Wednesday, April 11, 2007

Back in time...

I found this entry that I wrote a while back about Dogeaters that I never posted. I figured that it is better late then never.

In her novel, Dogeaters, Jessica Hagedorn structurally creates an insecure environment, in which the characters have to continually question whether their statements are correct. This self doubting environment then provokes the readers to wonder about negative pressures concerning the Philippine culture.

There is a prominence of the word “Di Ba” within the novel. According to the Tagalog Dictionary, “Di” translates as ‘no’; while “Ba” acts as a question mark, often asked within a yes or no question. Therefore, this term is an expression questioning whether the speaker’s statement is accurate. Thus, a constant need of approval is created. This can be a cultural outcry from the pressures on the Filipino society. For example throughout the novel, gossip seems to be one of the only ways to discover true events. The term “di ba” seems to reflect this craving for knowledge; it seems to interrogate the reader as an outside source. Also, this quest for approval seems to create a self doubt on the speaker’s confidence.
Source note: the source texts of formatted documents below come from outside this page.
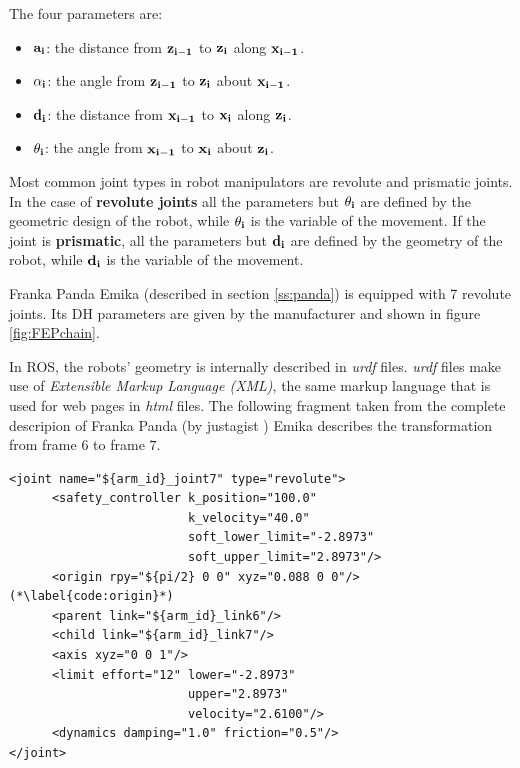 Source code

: The four parameters are:

\begin{itemize}
    \item $\bf{a_i}$: the distance from $\bf{z_{i-1}}$ to $\bf{z_{i}}$ along $\bf{x_{i-1}}$.
    \item $\bf{\alpha_i}$: the angle from $\bf{z_{i-1}}$ to $\bf{z_{i}}$ about $\bf{x_{i-1}}$.
    \item $\bf{d_i}$: the distance from $\bf{x_{i-1}}$ to $\bf{x_{i}}$ along $\bf{z_{i}}$.
    \item $\bf{\theta_i}$: the angle from $\bf{x_{i-1}}$ to $\bf{x_{i}}$ about $\bf{z_{i}}$.
\end{itemize}

Most common joint types in robot manipulators are revolute and prismatic joints. In the case of \textbf{revolute joints} all the parameters but $\bf{\theta_i}$ are defined by the geometric design of the robot, while $\bf{\theta_i}$ is the variable of the movement. If the joint is \textbf{prismatic}, all the parameters but $\bf{d_i}$ are defined by the geometry of the robot, while $\bf{d_i}$ is the variable of the movement.

Franka Panda Emika (described in section \ref{ss:panda}) is equipped with 7 revolute joints. Its DH parameters are given by the manufacturer and shown in figure \ref{fig:FEPchain}.

In ROS, the robots' geometry is internally described in \textit{urdf} files. \textit{urdf} files make use of \textit{Extensible Markup Language (XML)}, the same markup language that is used for web pages in \textit{html} files. The following fragment taken from the complete descripion of Franka Panda (by justagist \cite{justagist}) Emika describes the transformation from frame $6$ to frame $7$.

\begin{lstlisting}[caption={Fragment of panda\_arm.urdf},captionpos=b]
<joint name="${arm_id}_joint7" type="revolute">
      <safety_controller k_position="100.0"
                         k_velocity="40.0"
                         soft_lower_limit="-2.8973"
                         soft_upper_limit="2.8973"/>
      <origin rpy="${pi/2} 0 0" xyz="0.088 0 0"/> (*\label{code:origin}*)
      <parent link="${arm_id}_link6"/>
      <child link="${arm_id}_link7"/>
      <axis xyz="0 0 1"/>
      <limit effort="12" lower="-2.8973"
                         upper="2.8973"
                         velocity="2.6100"/>
      <dynamics damping="1.0" friction="0.5"/>
</joint>
\end{lstlisting}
Translated as “no?,” this statement has a negative connotation. Therefore placed within this context, the speaker is no longer asking whether he/she is wrong, but instead if his/her statement is wrong. Perhaps this negative outlook may have been due to the inferior stereotypes placed on Filipino culture. For example, Western actors and actresses are idolized within this novel. Therefore, they are placed on a pedestal. Their features and clothes are desired. Thus, this forces Filipino features and clothes to be inferior; these are no longer wanted. The negativity placed on the Filipino culture not only impacts the Filipino’s externally (through materialistic objects), but internally (through the way in which they view life and themselves).